─── Records ───

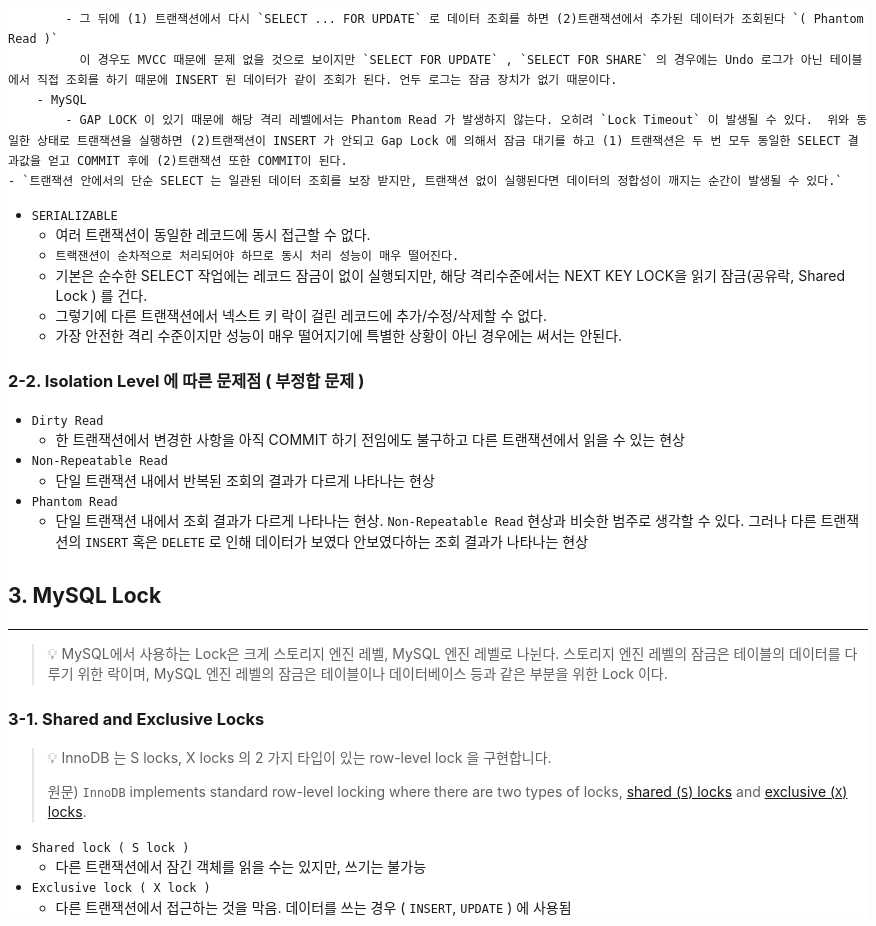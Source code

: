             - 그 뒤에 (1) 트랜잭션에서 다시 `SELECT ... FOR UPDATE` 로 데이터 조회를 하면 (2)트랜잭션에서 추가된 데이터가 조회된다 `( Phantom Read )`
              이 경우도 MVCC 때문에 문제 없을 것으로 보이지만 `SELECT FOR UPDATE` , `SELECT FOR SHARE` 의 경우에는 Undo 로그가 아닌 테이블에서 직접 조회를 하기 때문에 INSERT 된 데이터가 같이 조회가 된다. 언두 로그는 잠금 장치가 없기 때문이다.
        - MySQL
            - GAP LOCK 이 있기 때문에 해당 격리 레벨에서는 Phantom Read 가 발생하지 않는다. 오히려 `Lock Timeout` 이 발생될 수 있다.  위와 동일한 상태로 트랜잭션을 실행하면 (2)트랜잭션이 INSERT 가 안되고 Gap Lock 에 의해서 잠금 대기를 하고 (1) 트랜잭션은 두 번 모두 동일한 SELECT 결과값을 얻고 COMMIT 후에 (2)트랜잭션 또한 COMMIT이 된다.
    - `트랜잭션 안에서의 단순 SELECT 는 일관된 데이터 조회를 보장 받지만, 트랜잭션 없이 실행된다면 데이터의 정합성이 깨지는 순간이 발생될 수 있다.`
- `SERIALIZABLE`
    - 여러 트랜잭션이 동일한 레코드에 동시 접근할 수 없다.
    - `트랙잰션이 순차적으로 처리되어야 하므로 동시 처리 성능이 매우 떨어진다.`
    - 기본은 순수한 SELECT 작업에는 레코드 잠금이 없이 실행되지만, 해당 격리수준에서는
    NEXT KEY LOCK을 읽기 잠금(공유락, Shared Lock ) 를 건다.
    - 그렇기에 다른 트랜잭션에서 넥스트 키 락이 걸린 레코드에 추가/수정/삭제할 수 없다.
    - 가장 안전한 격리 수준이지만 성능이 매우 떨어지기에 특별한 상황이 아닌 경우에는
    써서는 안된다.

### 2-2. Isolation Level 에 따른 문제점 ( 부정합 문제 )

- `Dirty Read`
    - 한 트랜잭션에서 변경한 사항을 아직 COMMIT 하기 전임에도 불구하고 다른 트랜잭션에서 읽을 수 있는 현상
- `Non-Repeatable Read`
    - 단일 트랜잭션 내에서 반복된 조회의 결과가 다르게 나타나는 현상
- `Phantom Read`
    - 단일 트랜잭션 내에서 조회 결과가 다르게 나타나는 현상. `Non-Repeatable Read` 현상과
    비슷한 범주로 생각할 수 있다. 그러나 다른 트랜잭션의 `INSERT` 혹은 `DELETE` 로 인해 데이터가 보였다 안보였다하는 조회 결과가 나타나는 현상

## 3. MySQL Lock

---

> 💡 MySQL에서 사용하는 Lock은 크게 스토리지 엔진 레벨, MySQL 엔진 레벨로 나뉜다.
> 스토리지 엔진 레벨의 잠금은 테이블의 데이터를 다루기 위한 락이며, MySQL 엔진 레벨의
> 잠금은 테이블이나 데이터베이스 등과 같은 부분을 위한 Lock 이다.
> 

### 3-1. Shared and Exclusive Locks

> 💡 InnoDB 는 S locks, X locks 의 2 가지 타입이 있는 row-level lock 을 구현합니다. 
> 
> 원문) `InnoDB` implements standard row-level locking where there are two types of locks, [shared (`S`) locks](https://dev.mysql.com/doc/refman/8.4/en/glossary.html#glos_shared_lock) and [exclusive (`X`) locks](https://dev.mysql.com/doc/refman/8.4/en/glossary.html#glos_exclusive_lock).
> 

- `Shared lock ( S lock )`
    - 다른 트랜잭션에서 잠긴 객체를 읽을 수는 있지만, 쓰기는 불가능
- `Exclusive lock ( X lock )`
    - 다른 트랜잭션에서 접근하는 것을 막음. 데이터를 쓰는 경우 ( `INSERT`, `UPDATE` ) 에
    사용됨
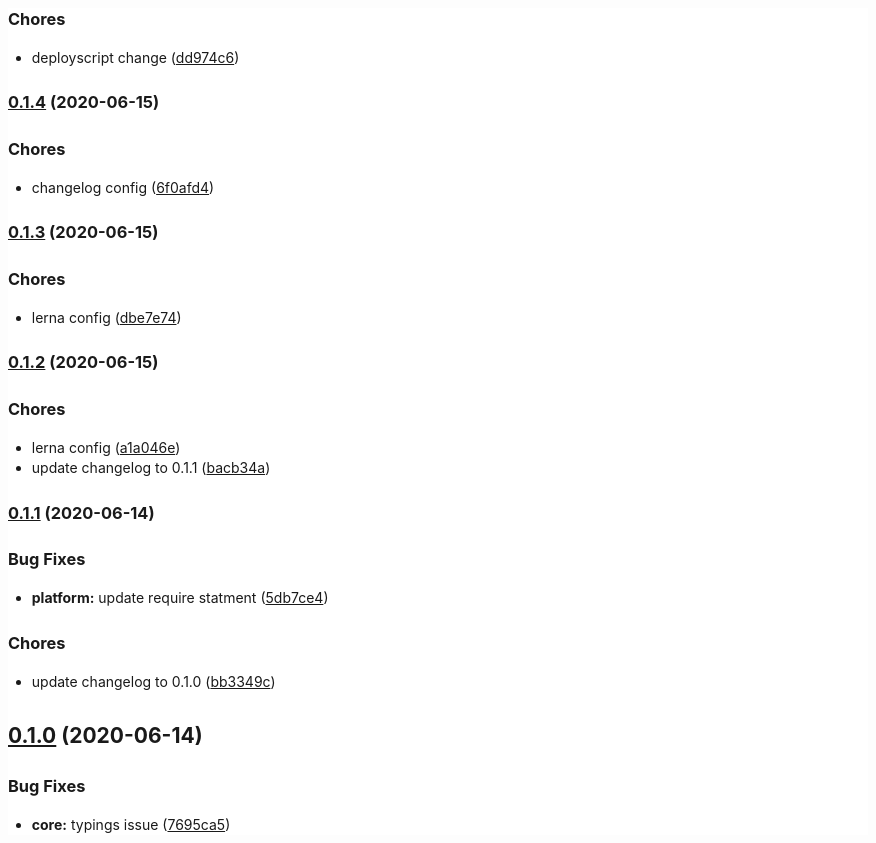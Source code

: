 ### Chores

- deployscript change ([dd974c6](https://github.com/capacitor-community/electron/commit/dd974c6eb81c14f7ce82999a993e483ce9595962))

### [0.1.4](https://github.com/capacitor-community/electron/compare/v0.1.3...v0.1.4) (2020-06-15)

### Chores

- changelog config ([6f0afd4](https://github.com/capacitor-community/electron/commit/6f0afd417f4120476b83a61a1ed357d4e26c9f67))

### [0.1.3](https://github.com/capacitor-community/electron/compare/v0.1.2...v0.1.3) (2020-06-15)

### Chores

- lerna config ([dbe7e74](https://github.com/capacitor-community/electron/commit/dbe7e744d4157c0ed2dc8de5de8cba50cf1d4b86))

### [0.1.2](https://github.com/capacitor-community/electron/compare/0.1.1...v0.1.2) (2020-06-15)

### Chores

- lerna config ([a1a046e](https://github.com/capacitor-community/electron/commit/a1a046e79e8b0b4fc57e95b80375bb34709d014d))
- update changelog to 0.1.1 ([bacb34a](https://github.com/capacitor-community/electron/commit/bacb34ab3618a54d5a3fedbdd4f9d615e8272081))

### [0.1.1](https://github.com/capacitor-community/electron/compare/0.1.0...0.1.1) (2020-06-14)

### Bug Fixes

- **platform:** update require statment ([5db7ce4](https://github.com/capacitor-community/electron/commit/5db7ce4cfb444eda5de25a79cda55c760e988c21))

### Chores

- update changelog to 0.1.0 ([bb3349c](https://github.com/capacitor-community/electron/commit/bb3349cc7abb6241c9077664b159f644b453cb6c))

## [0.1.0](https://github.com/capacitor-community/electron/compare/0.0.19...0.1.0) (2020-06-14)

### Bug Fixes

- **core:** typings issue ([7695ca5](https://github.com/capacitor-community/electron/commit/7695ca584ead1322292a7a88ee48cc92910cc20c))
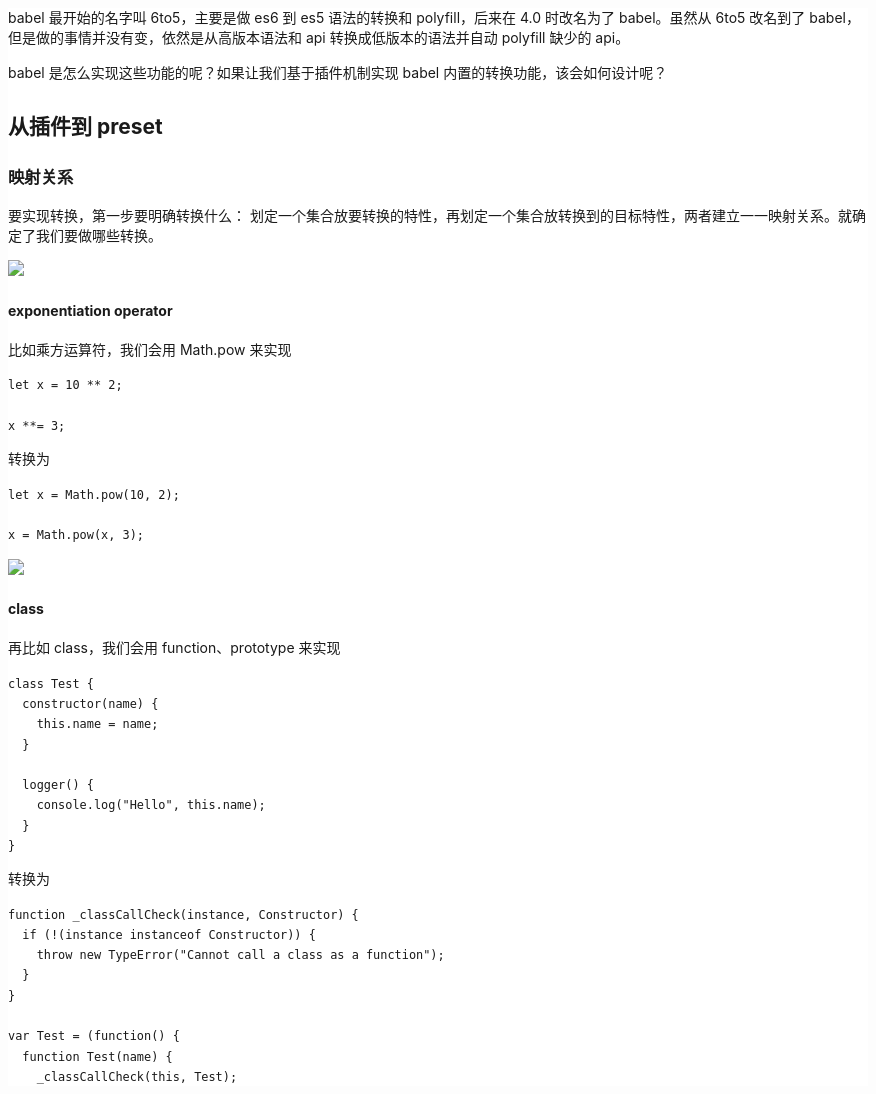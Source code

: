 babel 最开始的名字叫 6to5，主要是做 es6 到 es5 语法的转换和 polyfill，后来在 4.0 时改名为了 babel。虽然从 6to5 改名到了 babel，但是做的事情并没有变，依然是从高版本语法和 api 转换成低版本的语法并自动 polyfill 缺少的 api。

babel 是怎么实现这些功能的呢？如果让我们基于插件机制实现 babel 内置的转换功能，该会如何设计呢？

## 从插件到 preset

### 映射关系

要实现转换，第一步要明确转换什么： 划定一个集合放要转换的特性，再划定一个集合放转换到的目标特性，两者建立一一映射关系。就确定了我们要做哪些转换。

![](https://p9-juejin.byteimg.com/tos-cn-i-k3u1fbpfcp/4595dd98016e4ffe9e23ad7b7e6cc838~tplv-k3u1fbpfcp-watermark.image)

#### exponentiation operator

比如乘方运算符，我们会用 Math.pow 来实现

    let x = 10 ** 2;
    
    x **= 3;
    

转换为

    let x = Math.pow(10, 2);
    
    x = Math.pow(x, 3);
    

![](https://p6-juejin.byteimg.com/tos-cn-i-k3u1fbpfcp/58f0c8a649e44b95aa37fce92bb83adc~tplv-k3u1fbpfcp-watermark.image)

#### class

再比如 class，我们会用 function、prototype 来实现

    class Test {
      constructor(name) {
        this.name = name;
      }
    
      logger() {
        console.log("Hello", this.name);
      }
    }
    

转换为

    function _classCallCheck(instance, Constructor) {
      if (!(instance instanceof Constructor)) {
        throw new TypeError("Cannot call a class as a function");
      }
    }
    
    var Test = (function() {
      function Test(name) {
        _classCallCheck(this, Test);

───

Exercise details → From the data, pick out every line that includes "image".

Your response →
![](https://p9-juejin.byteimg.com/tos-cn-i-k3u1fbpfcp/4595dd98016e4ffe9e23ad7b7e6cc838~tplv-k3u1fbpfcp-watermark.image)
![](https://p6-juejin.byteimg.com/tos-cn-i-k3u1fbpfcp/58f0c8a649e44b95aa37fce92bb83adc~tplv-k3u1fbpfcp-watermark.image)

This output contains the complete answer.